[Records provided Boundary: Start]

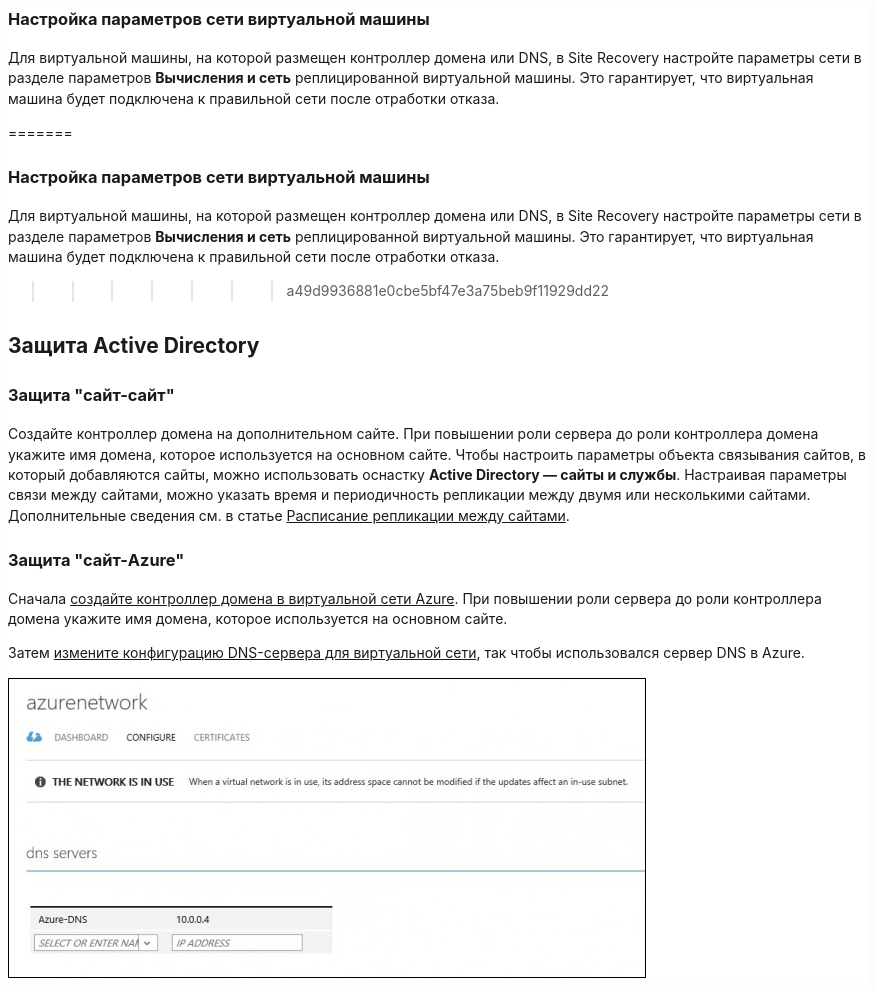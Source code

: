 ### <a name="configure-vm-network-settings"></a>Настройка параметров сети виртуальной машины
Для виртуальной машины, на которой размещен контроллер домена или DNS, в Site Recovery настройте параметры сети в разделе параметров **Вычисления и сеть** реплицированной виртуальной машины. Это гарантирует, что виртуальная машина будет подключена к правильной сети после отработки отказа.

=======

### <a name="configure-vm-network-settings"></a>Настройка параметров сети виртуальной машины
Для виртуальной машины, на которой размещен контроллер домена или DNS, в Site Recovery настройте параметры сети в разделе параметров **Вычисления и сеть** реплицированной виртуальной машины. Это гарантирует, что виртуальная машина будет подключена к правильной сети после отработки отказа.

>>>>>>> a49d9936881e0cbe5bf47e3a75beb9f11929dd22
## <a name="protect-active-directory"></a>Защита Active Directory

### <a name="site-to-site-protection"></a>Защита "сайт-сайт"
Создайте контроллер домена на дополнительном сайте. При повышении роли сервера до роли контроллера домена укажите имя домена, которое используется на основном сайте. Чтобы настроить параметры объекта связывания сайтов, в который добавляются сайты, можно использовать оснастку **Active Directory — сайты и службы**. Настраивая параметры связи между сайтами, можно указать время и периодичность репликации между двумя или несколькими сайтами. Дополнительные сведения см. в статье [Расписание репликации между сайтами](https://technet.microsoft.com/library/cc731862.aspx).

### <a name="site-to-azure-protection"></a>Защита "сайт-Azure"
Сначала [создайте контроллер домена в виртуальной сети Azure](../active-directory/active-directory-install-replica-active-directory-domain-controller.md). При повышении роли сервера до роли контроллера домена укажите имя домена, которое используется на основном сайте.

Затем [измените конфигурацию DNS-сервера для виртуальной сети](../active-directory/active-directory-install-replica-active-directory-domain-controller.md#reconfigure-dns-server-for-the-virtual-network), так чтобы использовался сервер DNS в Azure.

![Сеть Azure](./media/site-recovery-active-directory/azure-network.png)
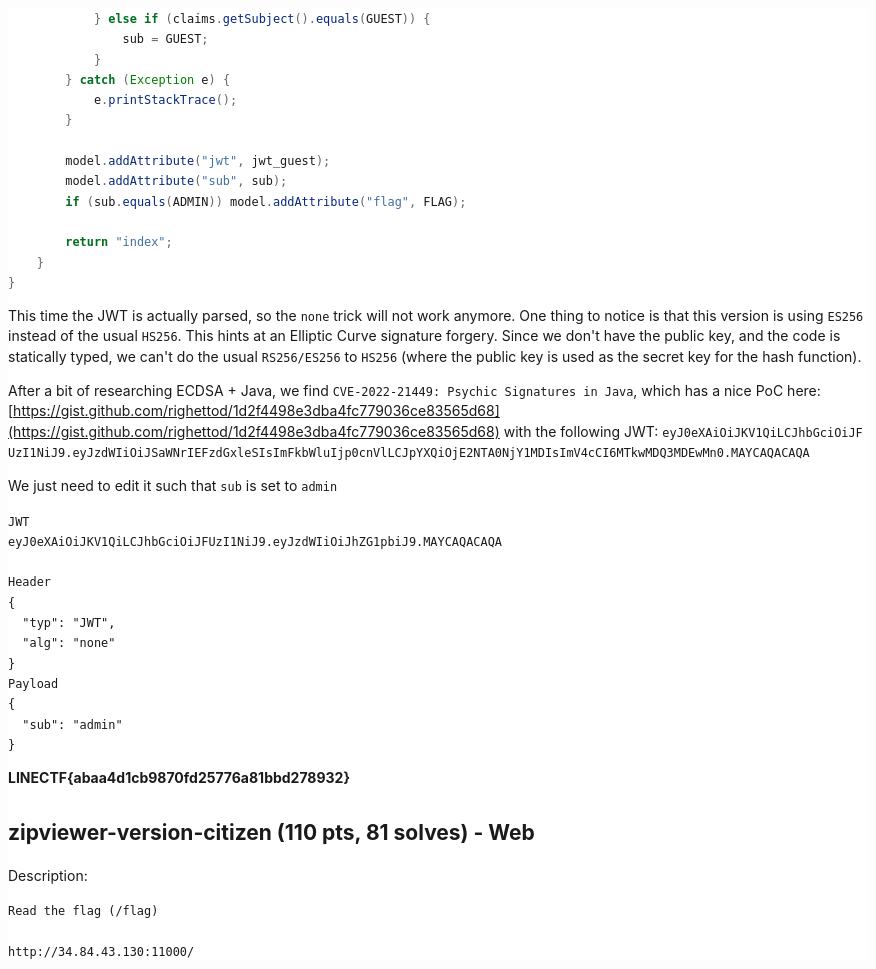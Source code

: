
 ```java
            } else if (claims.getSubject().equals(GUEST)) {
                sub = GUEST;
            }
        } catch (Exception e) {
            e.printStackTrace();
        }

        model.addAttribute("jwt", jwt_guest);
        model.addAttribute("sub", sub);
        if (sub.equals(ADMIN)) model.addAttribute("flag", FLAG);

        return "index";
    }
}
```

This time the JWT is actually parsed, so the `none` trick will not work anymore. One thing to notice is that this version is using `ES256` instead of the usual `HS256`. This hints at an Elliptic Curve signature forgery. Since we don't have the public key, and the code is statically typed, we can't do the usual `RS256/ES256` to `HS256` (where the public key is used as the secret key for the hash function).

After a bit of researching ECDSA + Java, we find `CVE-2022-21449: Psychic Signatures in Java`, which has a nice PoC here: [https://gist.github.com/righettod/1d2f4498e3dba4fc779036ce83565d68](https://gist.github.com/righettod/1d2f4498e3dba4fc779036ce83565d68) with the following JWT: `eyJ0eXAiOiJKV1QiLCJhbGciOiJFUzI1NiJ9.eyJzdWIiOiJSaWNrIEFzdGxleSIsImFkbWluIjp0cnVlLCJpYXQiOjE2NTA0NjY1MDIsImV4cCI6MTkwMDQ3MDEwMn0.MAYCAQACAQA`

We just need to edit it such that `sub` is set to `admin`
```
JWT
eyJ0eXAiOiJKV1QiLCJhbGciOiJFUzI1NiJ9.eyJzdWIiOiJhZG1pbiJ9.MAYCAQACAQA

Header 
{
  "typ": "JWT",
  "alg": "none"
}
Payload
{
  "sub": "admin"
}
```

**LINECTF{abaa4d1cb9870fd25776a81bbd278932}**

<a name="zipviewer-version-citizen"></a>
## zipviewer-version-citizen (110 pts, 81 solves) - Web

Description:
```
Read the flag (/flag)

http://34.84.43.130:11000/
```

[Records provided Boundary: End]

> [How to complete this task]:
When the records above are checked line by line, how many lines contain the word "none"? Please give only that number.

> [Answer area]:
2